For them, it made sense. Heroin is like the craft beer of drugs — expensive to produce, limited, you have to rely on farmers to grow and harvest poppies, etc, etc. But opioids can be produced cheaply and quickly — and now they had a much, much bigger market: customers not just in urban areas but all over the United States. So they started making and selling fentanyl. When you have fentanyl enter the consumption pattern, people die at higher rates — it’s hard to know how weak or strong it is when you take it. It works so quickly that it’s very easy to overdose. 

We’re still very much in the thick of dealing with fentanyl — in fact, the fentanyl market really took off on the West Coast relatively recently with the advent of the pandemic.

How do we help those people?

Helping people with opioid use disorder and chronic pain is expensive and very time consuming but it can be done. And it’s worth it — these are human beings. It means a combination of working with pharmacology to rotate people to non-opioid ways of addressing pain and less harmful opioids like buprenorphine, working with psychological factors that make them vulnerable to relapse, etc. And if chronic pain is a factor, it also means adding in elements like movement and touch to address that issue. 

I’m an attending ER physician and the medical director of Highland Hospital’s substance use disorder treatment program. We’re using patient navigators who function as coaches and are trained to be part of the system to be part of the process, offering non-judgmental support to provide harm reduction and prevention.

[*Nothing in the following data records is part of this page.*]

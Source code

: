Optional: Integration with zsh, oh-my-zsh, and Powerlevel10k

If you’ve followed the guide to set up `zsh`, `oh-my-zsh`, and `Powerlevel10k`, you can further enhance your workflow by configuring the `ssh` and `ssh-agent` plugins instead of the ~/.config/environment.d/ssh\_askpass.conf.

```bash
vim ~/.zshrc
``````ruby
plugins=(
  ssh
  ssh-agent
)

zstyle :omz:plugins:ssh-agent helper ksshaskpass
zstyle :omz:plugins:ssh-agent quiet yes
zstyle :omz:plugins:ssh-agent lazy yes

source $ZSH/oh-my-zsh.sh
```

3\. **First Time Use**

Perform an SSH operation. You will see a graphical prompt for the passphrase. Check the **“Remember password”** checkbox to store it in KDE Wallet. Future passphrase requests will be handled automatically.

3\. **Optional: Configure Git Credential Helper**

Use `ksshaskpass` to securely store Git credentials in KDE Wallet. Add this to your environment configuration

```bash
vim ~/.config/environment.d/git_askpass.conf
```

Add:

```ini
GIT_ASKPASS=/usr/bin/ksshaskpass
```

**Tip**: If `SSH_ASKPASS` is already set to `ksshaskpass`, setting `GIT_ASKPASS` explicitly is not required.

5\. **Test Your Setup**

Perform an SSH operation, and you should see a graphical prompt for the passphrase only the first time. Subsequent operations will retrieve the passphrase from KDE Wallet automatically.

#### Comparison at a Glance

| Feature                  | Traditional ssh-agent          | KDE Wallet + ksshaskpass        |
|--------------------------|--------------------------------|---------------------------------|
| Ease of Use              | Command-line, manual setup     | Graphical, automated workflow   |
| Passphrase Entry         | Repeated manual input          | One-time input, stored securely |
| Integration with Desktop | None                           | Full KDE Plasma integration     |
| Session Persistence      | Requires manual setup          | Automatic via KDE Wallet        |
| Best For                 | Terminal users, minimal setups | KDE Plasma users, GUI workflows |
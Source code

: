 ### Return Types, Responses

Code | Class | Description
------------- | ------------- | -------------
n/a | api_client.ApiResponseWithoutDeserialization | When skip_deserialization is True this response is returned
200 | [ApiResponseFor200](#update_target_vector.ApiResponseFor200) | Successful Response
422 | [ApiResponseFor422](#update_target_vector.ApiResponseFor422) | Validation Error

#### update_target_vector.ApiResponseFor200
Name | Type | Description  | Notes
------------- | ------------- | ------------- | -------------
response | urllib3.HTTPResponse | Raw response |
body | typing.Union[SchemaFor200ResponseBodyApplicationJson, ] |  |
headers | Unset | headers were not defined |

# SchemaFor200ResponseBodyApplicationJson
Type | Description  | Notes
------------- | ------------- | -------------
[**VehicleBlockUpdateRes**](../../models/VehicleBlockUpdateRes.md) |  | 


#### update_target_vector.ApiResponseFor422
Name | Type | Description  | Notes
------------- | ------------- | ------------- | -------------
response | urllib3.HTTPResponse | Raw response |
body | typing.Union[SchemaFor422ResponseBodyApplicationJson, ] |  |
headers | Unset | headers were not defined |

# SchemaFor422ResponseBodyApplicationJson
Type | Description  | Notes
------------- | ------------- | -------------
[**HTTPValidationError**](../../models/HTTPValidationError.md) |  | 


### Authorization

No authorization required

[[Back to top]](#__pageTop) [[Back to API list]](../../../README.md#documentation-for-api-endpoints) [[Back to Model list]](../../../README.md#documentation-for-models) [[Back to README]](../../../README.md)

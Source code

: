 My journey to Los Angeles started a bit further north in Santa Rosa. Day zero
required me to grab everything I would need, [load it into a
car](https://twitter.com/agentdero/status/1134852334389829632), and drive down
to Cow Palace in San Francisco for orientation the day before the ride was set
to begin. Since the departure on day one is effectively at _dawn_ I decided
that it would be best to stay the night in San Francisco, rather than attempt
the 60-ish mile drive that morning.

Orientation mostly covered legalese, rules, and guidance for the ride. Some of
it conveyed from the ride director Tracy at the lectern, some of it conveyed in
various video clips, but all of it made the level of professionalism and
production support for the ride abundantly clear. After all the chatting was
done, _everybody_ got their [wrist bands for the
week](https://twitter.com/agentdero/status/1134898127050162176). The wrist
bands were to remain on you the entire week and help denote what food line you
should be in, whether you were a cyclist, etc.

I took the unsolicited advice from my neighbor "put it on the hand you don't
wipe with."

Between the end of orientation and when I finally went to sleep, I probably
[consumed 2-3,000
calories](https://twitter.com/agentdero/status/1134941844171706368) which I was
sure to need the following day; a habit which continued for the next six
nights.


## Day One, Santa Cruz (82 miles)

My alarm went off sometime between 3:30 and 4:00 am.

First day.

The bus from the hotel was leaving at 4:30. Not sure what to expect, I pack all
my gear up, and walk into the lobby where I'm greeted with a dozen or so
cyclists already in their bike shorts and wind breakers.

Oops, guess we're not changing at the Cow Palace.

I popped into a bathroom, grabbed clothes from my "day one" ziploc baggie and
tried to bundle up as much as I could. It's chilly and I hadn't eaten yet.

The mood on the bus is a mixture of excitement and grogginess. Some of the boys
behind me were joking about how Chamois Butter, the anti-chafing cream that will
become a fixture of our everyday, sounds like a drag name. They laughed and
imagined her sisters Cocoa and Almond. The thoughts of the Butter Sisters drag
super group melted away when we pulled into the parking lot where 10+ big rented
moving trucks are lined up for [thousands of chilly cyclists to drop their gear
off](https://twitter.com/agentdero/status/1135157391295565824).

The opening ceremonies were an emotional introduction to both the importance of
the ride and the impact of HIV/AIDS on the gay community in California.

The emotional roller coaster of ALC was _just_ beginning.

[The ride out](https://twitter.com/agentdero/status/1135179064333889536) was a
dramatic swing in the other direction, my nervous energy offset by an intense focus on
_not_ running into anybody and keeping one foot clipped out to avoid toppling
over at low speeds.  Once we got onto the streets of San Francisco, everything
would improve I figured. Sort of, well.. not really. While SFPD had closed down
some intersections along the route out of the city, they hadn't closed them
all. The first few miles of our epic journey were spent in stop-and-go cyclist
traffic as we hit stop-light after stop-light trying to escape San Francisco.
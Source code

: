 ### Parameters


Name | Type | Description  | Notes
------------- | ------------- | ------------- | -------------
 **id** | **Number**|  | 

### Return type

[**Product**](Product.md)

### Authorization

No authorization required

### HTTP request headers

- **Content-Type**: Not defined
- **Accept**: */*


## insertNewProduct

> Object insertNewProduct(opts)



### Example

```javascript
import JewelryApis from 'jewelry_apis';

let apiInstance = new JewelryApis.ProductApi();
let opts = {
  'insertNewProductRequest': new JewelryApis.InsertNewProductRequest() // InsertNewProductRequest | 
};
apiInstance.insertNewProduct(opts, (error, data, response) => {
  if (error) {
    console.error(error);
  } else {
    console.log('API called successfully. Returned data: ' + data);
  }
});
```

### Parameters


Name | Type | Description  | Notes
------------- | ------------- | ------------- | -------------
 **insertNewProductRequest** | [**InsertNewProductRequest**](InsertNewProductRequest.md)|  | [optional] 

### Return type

We’re actually using Welkin technology to effectively help navigators keep track of where patients are — and for us to ensure we’re all on the same page as we work through helping each patient. That’s critical with this patient population; it’s very challenging to help them work through dependency and we’re using this technology to alert patient navigators when there are immediate issues that need to be addressed.   Overcoming opioid addiction is not a linear path. Welkin helps our teams ensure all our patients are getting the right level of care.